How to: Create and Use a MergeNode#

A MergeNode is a computational node that combines outputs from multiple upstream nodes into a single output. It is the counterpart to ModelNode in a ModelGraph: while a ModelNode accepts exactly one input, a MergeNode accepts two or more.

Currently, ModularML provides one concrete implementation:

  • ConcatNode — Concatenates inputs along a specified axis, with optional padding for mismatched dimensions.

ComputeNode (abstract)
├── ModelNode       # Single-input, wraps a model
└── MergeNode       # Multi-input, merges upstream outputs (abstract)
    └── ConcatNode  # Concatenates along an axis

This notebook covers:

import numpy as np
import torch

from modularml import (
    ConcatNode,
    Experiment,
    FeatureSet,
    ModelGraph,
    ModelNode,
    Optimizer,
)
from modularml.core.topology.merge_nodes.merge_strategy import MergeStrategy
from modularml.models.torch import SequentialMLP

# Note that we don't need to explicitly create an Experiment right away
# We do it here so we can disable the warning raise when creating multiple
# nodes with the same name (`registration_policy` is what controls this).
exp = Experiment(label="create_mergenode", registration_policy="overwrite")
---------------------------------------------------------------------------
ModuleNotFoundError                       Traceback (most recent call last)
Cell In[1], line 2
      1 import numpy as np
----> 2 import torch
      4 from modularml import (
      5     ConcatNode,
      6     Experiment,
   (...)
     10     Optimizer,
     11 )
     12 from modularml.core.topology.merge_nodes.merge_strategy import MergeStrategy

ModuleNotFoundError: No module named 'torch'

We’ll use a simple synthetic dataset: 200 samples of a 10-point feature with a scalar target.

rng = np.random.default_rng(42)

fs = FeatureSet.from_dict(
    label="Data A",
    data={
        "X": list(rng.standard_normal((200, 10))),
        "Y": list(rng.standard_normal((200, 1))),
    },
    feature_keys="X",
    target_keys="Y",
)

fs_ref = fs.reference(features="X", targets="Y")
print(fs)

When to Use a MergeNode#

A MergeNode is needed when your model graph has multiple parallel branches that must be combined before continuing to a downstream node. Common patterns include:

  • Multi-encoder fusion: Several encoders process the same (or different) inputs, and their representations are concatenated before a final regressor.

  • Feature augmentation: A raw feature path is concatenated with a learned embedding path.

  • Ensemble merging: Outputs from several models are merged (by concatenation, averaging, etc.) for downstream processing.

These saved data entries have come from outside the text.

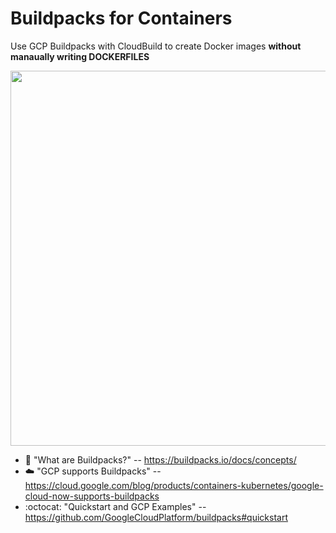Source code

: # Buildpacks for Containers

Use GCP Buildpacks with CloudBuild to create Docker images **without manaually writing DOCKERFILES**

<img src="https://github.com/lynnlangit/gcp-for-bioinformatics/blob/master/images/buildpacks.png" width=600>


- :book: "What are Buildpacks?" -- https://buildpacks.io/docs/concepts/
- :cloud: "GCP supports Buildpacks" -- https://cloud.google.com/blog/products/containers-kubernetes/google-cloud-now-supports-buildpacks
- :octocat: "Quickstart and GCP Examples" -- https://github.com/GoogleCloudPlatform/buildpacks#quickstart

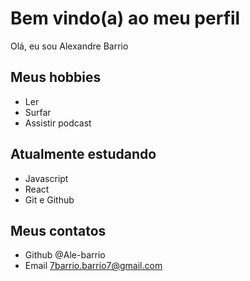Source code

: # Bem vindo(a) ao meu perfil 

Olá, eu sou Alexandre Barrio

## Meus hobbies

- Ler
- Surfar
- Assistir podcast

## Atualmente estudando

- Javascript
- React
- Git e Github

## Meus contatos

- Github @Ale-barrio
- Email 7barrio.barrio7@gmail.com
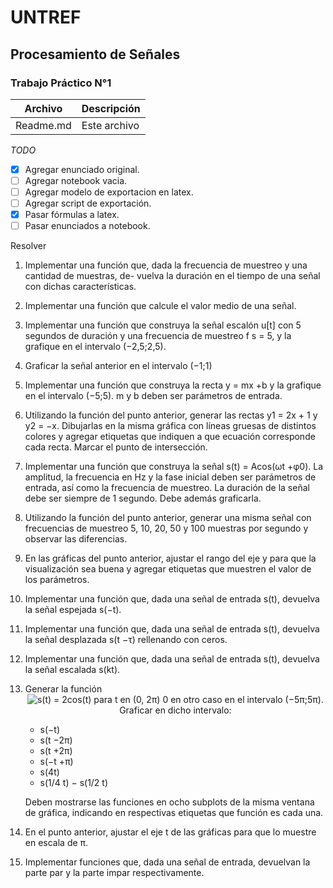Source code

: # UNTREF
## Procesamiento de Señales
### Trabajo Práctico N°1


| Archivo         | Descripción 
|-                |-
| Readme.md       | Este archivo

_TODO_

- [X] Agregar enunciado original.
- [ ] Agregar notebook vacia.
- [ ] Agregar modelo de exportacion en latex.
- [ ] Agregar script de exportación.
- [X] Pasar fórmulas a latex.
- [ ] Pasar enunciados a notebook.

Resolver

1. Implementar una función que, dada la frecuencia de muestreo y una cantidad de muestras, de-
vuelva la duración en el tiempo de una señal con dichas características.

2. Implementar una función que calcule el valor medio de una señal.

3. Implementar una función que construya la señal escalón u[t] con 5 segundos de duración y una
frecuencia de muestreo f s = 5, y la grafique en el intervalo (−2,5;2,5).

4. Graficar la señal anterior en el intervalo (−1;1)

5. Implementar una función que construya la recta y = mx +b y la grafique en el intervalo (−5;5). m
y b deben ser parámetros de entrada.

6. Utilizando la función del punto anterior, generar las rectas y1 = 2x + 1 y y2 = −x. Dibujarlas en
la misma gráfica con líneas gruesas de distintos colores y agregar etiquetas que indiquen a que
ecuación corresponde cada recta. Marcar el punto de intersección.

7. Implementar una función que construya la señal s(t) = Acos(ωt +φ0). La amplitud, la frecuencia
en Hz y la fase inicial deben ser parámetros de entrada, así como la frecuencia de muestreo. La
duración de la señal debe ser siempre de 1 segundo. Debe además graficarla.

8. Utilizando la función del punto anterior, generar una misma señal con frecuencias de muestreo 5,
10, 20, 50 y 100 muestras por segundo y observar las diferencias.

9. En las gráficas del punto anterior, ajustar el rango del eje y para que la visualización sea buena y
agregar etiquetas que muestren el valor de los parámetros.

10. Implementar una función que, dada una señal de entrada s(t), devuelva la señal espejada s(−t).

11. Implementar una función que, dada una señal de entrada s(t), devuelva la señal desplazada s(t −τ)
rellenando con ceros.

12. Implementar una función que, dada una señal de entrada s(t), devuelva la señal escalada s(kt).

13. Generar la función
	<span style="display:block; text-align:center">![
		s(t) = 	2cos(t)	para t en (0, 2π)
			0	en otro caso
	](https://latex.codecogs.com/png.image?s(t)=\left\{\begin{matrix}2\cos%20t&\text{si%20}t\in(0,2\pi)\\\0&\text{en%20otro%20caso}\end{matrix}\right.)
	en el intervalo (−5π;5π). Graficar en dicho intervalo:

	-  s(−t)
	-  s(t −2π)
	-  s(t +2π)
	-  s(−t +π)
	-  s(4t)
	-  s(1/4 t)
	−  s(1/2 t)

	Deben mostrarse las funciones en ocho subplots de la misma ventana de gráfica, indicando en
	respectivas etiquetas que función es cada una.

14. En el punto anterior, ajustar el eje t de las gráficas para que lo muestre en escala de π.

15. Implementar funciones que, dada una señal de entrada, devuelvan la parte par y la parte impar
respectivamente.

FeatureSet ─┬─> EncoderA ──┐
            │              ├─> ConcatNode ──> Regressor
            └─> EncoderB ──┘

Creating a ConcatNode#

ConcatNode concatenates multiple inputs along a specified axis.

    ConcatNode(
        label: str,
        upstream_refs: list[ExperimentNode | ExperimentNodeReference],
        concat_axis: int = 0,
        *,
        concat_axis_targets: int | str | MergeStrategy | ExperimentNodeReference = -1,
        concat_axis_tags: int | str | MergeStrategy | ExperimentNodeReference = -1,
        pad_inputs: bool = False,
        pad_mode: str = "constant",
        pad_value: float = 0.0,
    )

Parameter

Type

Default

Description

label

str

(required)

Unique name for this node.

upstream_refs

list

(required)

List of upstream nodes or references to merge.

concat_axis

int

0

Axis along which to concatenate features (see Feature Axis Behavior).

concat_axis_targets

int | str | MergeStrategy | ExperimentNodeReference

-1

Strategy for merging targets (see Per-Domain Axes and Target and Tag Aggregation Strategies).

concat_axis_tags

int | str | MergeStrategy | ExperimentNodeReference

-1

Strategy for merging tags (same semantics as concat_axis_targets).

pad_inputs

bool

False

Whether to pad inputs to align non-concat dimensions.

pad_mode

str

"constant"

Padding mode: "constant", "reflect", "replicate", or "circular".

pad_value

float

0.0

Fill value when pad_mode="constant".

The concat_axis parameter controls how features are merged and is the primary axis used for shape inference during ModelGraph.build(). Targets, tags, and sample UUIDs each have their own merge behavior (see Per-Domain Axes and Target and Tag Aggregation Strategies)).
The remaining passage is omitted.